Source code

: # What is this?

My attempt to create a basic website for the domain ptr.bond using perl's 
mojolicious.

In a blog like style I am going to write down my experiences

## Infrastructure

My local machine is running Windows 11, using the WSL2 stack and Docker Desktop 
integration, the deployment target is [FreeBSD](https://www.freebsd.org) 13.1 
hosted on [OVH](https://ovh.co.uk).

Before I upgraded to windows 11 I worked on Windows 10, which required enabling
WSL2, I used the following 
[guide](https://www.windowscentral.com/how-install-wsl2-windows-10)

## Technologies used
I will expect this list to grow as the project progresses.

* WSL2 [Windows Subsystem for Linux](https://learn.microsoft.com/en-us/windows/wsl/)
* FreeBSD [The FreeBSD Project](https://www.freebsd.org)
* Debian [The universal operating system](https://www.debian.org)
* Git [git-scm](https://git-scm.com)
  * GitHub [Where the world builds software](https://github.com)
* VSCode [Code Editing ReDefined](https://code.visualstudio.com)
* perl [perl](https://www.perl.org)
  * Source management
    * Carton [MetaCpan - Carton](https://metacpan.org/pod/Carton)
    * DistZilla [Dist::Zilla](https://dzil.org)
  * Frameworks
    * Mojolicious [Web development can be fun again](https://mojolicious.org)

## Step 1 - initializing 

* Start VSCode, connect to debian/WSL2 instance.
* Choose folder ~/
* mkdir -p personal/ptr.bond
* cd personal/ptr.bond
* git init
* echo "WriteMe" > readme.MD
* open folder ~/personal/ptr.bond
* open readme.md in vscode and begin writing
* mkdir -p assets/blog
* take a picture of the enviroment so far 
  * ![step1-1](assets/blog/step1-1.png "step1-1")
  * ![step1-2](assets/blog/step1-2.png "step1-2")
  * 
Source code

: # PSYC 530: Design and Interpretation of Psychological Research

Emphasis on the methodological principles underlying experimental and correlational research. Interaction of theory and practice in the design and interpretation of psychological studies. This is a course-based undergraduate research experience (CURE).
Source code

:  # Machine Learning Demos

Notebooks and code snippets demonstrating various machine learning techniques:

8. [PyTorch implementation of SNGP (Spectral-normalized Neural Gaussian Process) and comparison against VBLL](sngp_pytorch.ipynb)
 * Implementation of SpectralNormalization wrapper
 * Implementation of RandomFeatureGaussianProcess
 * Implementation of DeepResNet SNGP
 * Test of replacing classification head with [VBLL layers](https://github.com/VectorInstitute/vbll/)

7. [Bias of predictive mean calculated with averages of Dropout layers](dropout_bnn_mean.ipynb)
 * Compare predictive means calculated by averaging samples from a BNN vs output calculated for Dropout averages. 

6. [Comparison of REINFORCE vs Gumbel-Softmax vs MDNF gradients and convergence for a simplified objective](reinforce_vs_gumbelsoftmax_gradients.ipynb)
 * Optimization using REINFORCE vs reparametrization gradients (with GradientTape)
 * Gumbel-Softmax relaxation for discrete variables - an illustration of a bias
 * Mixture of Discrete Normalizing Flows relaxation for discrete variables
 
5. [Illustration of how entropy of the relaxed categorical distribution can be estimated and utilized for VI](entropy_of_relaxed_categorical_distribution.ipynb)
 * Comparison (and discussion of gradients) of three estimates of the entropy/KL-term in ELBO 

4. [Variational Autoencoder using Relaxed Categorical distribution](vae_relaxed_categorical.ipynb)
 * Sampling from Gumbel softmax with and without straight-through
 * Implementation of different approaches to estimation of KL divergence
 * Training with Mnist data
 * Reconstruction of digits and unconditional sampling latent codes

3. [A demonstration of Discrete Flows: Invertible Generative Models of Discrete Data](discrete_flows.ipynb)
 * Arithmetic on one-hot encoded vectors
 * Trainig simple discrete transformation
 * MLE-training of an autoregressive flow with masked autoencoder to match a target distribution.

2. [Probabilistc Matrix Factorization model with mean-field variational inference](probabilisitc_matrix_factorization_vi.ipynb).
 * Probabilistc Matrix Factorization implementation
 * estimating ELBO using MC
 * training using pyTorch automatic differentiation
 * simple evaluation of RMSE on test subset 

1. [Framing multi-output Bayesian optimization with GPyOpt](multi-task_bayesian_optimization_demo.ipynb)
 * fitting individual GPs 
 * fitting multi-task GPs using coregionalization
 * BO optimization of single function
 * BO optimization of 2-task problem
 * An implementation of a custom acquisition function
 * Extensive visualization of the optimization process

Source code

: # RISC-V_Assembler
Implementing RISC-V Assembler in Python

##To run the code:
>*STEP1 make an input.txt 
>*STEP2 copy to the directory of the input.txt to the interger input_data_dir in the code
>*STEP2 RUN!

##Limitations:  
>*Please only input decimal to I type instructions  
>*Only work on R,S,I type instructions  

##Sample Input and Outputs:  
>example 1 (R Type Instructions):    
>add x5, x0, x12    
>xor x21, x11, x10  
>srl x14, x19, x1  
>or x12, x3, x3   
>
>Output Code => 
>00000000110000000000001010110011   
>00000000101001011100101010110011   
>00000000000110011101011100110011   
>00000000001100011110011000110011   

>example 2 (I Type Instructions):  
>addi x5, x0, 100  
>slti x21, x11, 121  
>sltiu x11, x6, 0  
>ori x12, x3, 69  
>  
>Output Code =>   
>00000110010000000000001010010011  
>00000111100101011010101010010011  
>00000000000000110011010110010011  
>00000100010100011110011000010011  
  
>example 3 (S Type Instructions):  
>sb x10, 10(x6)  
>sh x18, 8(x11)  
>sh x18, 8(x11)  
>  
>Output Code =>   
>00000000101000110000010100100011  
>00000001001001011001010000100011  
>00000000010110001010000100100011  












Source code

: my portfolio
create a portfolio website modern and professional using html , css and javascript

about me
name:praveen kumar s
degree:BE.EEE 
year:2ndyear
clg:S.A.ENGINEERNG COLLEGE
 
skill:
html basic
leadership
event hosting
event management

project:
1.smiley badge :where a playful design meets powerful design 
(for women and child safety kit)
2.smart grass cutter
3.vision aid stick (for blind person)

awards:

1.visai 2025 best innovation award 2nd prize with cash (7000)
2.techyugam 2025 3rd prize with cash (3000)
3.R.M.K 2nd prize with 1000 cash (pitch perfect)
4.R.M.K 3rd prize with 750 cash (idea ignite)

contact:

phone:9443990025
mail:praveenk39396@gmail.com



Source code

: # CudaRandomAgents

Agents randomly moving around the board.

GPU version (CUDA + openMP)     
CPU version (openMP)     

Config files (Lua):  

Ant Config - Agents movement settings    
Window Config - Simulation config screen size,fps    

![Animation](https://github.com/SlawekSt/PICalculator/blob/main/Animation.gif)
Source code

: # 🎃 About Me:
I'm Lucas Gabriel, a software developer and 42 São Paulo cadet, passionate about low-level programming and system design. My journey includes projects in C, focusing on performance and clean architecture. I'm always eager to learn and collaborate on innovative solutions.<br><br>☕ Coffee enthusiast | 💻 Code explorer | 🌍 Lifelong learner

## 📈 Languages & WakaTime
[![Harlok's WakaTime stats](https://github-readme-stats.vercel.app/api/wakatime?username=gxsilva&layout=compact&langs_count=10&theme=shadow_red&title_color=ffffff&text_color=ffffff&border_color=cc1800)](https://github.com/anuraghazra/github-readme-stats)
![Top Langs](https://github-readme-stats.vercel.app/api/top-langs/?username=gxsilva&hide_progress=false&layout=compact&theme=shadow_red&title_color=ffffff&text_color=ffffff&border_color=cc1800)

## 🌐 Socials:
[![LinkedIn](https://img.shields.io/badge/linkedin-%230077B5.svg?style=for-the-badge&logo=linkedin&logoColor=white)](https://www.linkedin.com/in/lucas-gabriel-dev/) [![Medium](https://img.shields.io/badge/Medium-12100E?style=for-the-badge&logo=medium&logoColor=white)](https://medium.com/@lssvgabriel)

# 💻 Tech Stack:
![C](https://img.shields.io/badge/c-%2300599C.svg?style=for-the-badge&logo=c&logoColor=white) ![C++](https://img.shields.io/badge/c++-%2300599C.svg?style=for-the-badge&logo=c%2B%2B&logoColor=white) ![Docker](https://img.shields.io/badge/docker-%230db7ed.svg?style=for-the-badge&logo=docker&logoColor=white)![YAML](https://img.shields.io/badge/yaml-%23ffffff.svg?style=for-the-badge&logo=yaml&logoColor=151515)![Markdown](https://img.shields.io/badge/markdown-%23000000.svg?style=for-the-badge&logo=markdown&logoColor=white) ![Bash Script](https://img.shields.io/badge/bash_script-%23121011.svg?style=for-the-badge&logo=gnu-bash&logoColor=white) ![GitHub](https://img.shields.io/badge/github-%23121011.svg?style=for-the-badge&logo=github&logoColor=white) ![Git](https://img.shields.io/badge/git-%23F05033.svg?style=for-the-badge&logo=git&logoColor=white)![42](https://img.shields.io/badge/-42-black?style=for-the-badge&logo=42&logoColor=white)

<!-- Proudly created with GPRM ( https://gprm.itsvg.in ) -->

####

**Required work**
Word for word, restate the lines of the data above that fall between the line holding "gradients (with GradientTape)" and the line holding "Flows relaxation for discrete variables", inclusive, and no other lines.

**Task answer**
 * Optimization using REINFORCE vs reparametrization gradients (with GradientTape)
 * Gumbel-Softmax relaxation for discrete variables - an illustration of a bias
 * Mixture of Discrete Normalizing Flows relaxation for discrete variables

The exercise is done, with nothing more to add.